# Webasto Heater



## cabra (May 11, 2005)

Anyone know anything about Webasto heaters??
I have one in my Fiat Ducato and it starts from cold and runs for a few minutes but doesn´t cut in. If I run the engine for just a few minutes and switch off I can start the heater again and it runs perfectly.
It should start by itself, but I am not sure if its electrical or mechanical. Odd that it starts when the engine is barely warm.
I had a similar problem last year and had it completely serviced and has been O.K. till now. Nearest service is quite a trek.
Thanks


----------



## pippin (Nov 15, 2007)

Does it run from a secondary battery?

When switched on the fan runs to get air moving.

After a short while the glow plug is energised.
That takes a lot more current than the fan.

I suggest that your secondary battery may not have enough oomph to cope with the ignition phase, until you put a bit more charge in it by running the engine.

Just a thought.

Easy to check if you measure the voltage as it powers up.


----------



## teemyob (Nov 22, 2005)

*Gas*

Hello there,

Is your fuel tank full?

Many webasto instalations along side diesel engines can be tricky when the tank falls below 1/3rd full.

Trev.


----------



## neilandsue (Jul 13, 2006)

Hi,

The older models are fuelled from an internal tank which uses the diesel return or spill off pipe to fill it when the engine is running. When the heater unit is started i.e. first thing in the morning, there is enough fuel in the internal tank for about 30 mins of heating.

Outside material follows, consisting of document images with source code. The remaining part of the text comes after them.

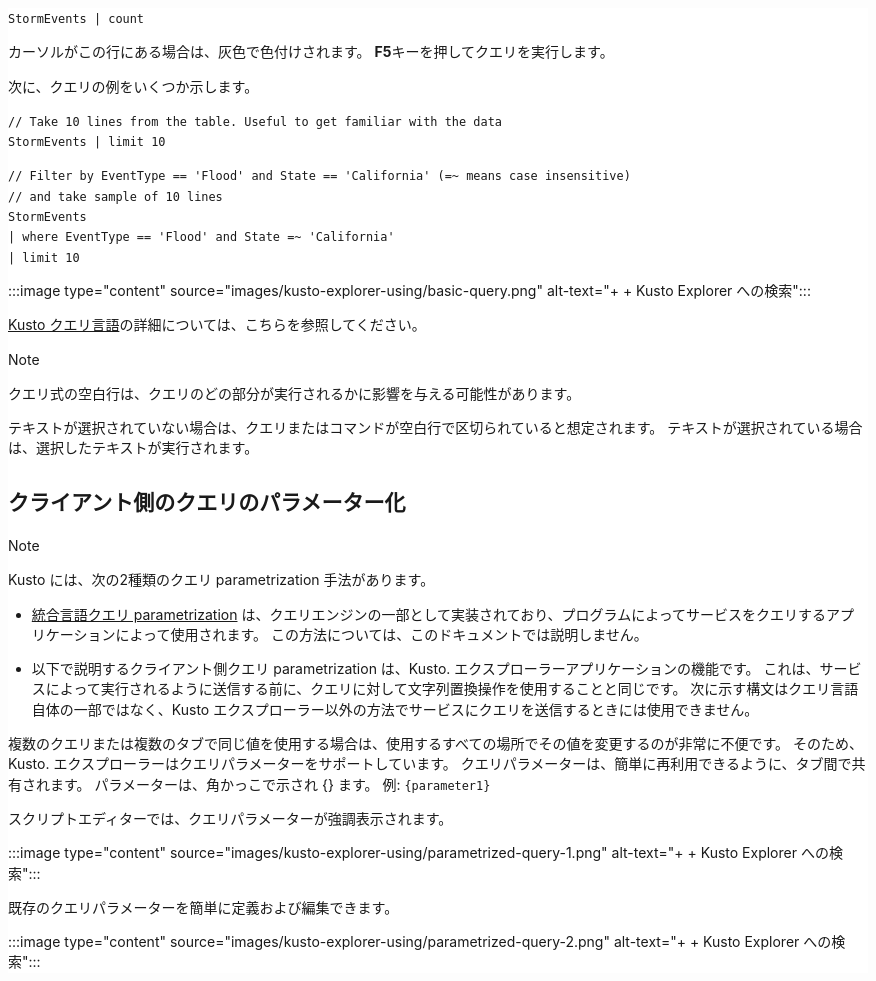 

```kusto
StormEvents | count 
```

カーソルがこの行にある場合は、灰色で色付けされます。 **F5**キーを押してクエリを実行します。 

次に、クエリの例をいくつか示します。



```kusto
// Take 10 lines from the table. Useful to get familiar with the data
StormEvents | limit 10 
```



```kusto
// Filter by EventType == 'Flood' and State == 'California' (=~ means case insensitive) 
// and take sample of 10 lines
StormEvents 
| where EventType == 'Flood' and State =~ 'California'
| limit 10
```

:::image type="content" source="images/kusto-explorer-using/basic-query.png" alt-text="+ + Kusto Explorer への検索":::

[Kusto クエリ言語](../query/index.md)の詳細については、こちらを参照してください。

> [!NOTE]
> クエリ式の空白行は、クエリのどの部分が実行されるかに影響を与える可能性があります。
>
> テキストが選択されていない場合は、クエリまたはコマンドが空白行で区切られていると想定されます。
> テキストが選択されている場合は、選択したテキストが実行されます。

## <a name="client-side-query-parameterization"></a>クライアント側のクエリのパラメーター化

> [!NOTE]
> Kusto には、次の2種類のクエリ parametrization 手法があります。
> * [統合言語クエリ parametrization](../query/queryparametersstatement.md) は、クエリエンジンの一部として実装されており、プログラムによってサービスをクエリするアプリケーションによって使用されます。 この方法については、このドキュメントでは説明しません。
>
> * 以下で説明するクライアント側クエリ parametrization は、Kusto. エクスプローラーアプリケーションの機能です。 これは、サービスによって実行されるように送信する前に、クエリに対して文字列置換操作を使用することと同じです。 次に示す構文はクエリ言語自体の一部ではなく、Kusto エクスプローラー以外の方法でサービスにクエリを送信するときには使用できません。

複数のクエリまたは複数のタブで同じ値を使用する場合は、使用するすべての場所でその値を変更するのが非常に不便です。 そのため、Kusto. エクスプローラーはクエリパラメーターをサポートしています。 クエリパラメーターは、簡単に再利用できるように、タブ間で共有されます。 パラメーターは、角かっこで示され {} ます。 例: `{parameter1}`

スクリプトエディターでは、クエリパラメーターが強調表示されます。

:::image type="content" source="images/kusto-explorer-using/parametrized-query-1.png" alt-text="+ + Kusto Explorer への検索":::

既存のクエリパラメーターを簡単に定義および編集できます。


:::image type="content" source="images/kusto-explorer-using/parametrized-query-2.png" alt-text="+ + Kusto Explorer への検索":::
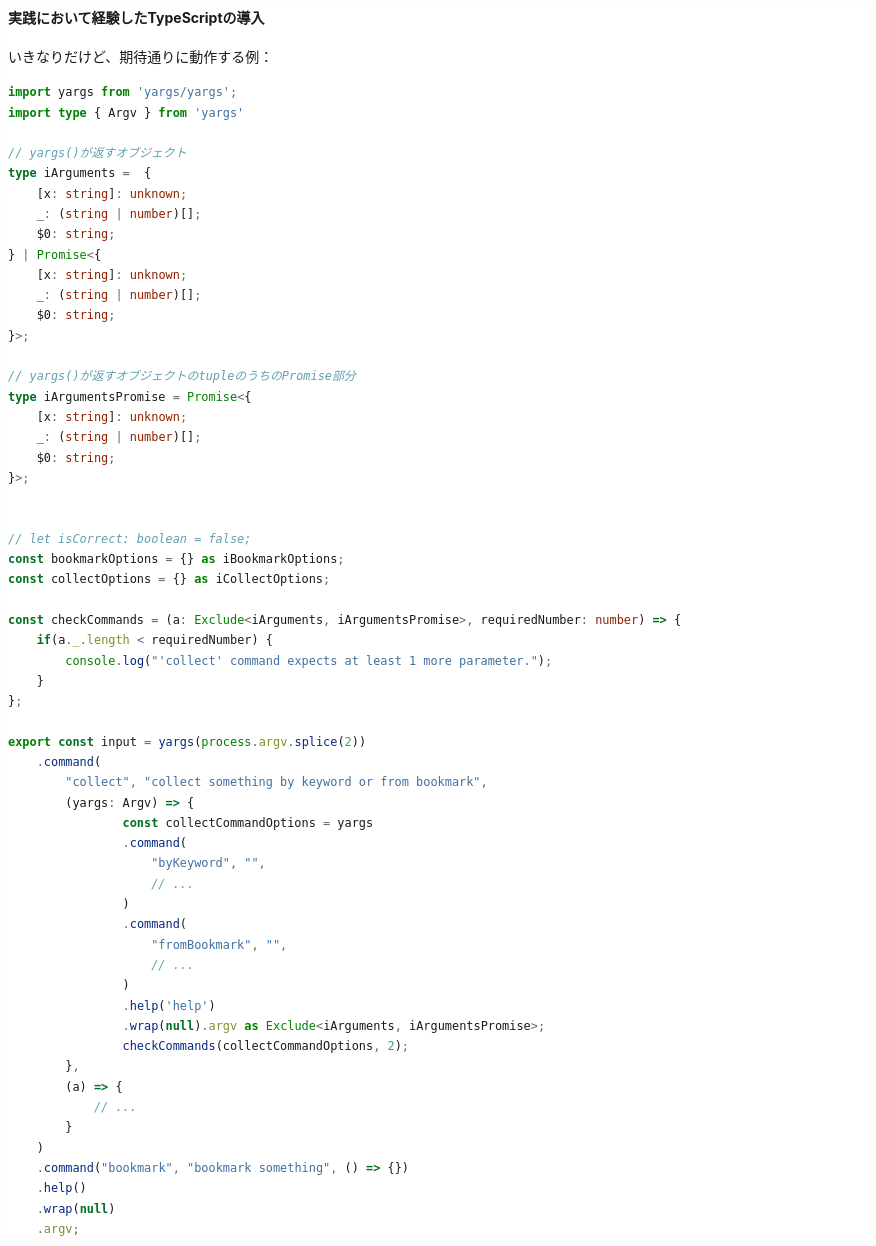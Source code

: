 #### 実践において経験したTypeScriptの導入

いきなりだけど、期待通りに動作する例：

```TypeScript
import yargs from 'yargs/yargs';
import type { Argv } from 'yargs'

// yargs()が返すオブジェクト
type iArguments =  {
    [x: string]: unknown;
    _: (string | number)[];
    $0: string;
} | Promise<{
    [x: string]: unknown;
    _: (string | number)[];
    $0: string;
}>;

// yargs()が返すオブジェクトのtupleのうちのPromise部分
type iArgumentsPromise = Promise<{
    [x: string]: unknown;
    _: (string | number)[];
    $0: string;
}>;


// let isCorrect: boolean = false;
const bookmarkOptions = {} as iBookmarkOptions; 
const collectOptions = {} as iCollectOptions;

const checkCommands = (a: Exclude<iArguments, iArgumentsPromise>, requiredNumber: number) => {
    if(a._.length < requiredNumber) {
        console.log("'collect' command expects at least 1 more parameter.");
    }
};

export const input = yargs(process.argv.splice(2))
    .command(
        "collect", "collect something by keyword or from bookmark",
        (yargs: Argv) => {
                const collectCommandOptions = yargs
                .command(
                    "byKeyword", "",
                    // ...
                )
                .command(
                    "fromBookmark", "",
                    // ...
                )
                .help('help')
                .wrap(null).argv as Exclude<iArguments, iArgumentsPromise>;
                checkCommands(collectCommandOptions, 2);
        },
        (a) => {
            // ...
        }
    )
    .command("bookmark", "bookmark something", () => {})
    .help()
    .wrap(null)
    .argv;
```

If you need to run the engine first to get fuel into the unit I would suspect the problem is the fuel lines. Its possible that the feed and return pipes are connect the wrong way round and the fuel is being syphoned back to the tank.

Neil


----------



## 92046 (May 1, 2005)

Hi Cabra

The old Webasto heaters had a low voltage glow plug with a resistor in line to regulate the voltage, and the voltage at the webasto glow plug was "CRITICAL" so if the supply battery is slightly low the webasto would not fire up, the later webasto heaters have a 13 volt glow plug (with 12 volt stamped on it) I think, but I often found the heaters would always fire up with the engine running, but if the engine had not been run for a few hours, and the batteries had any sort of load on them the heaters would not fire up, also the amount of lift from the fuel level to the heater made a difference in the fire up time,
1st Test your voltage.
2nd Is your fuel filter OK, there is often a filter in the fuel line,

Hope this helps, good luck

Colin R......


----------



## cabra (May 11, 2005)

Hi
Thanks Pippin,Teemyob,Neil&Sue, Cowly for your prompt reply.Several things to think about there so will let you know how it goes probably after Christmas now.
Merry Christmas and Happy New Year to you all.


----------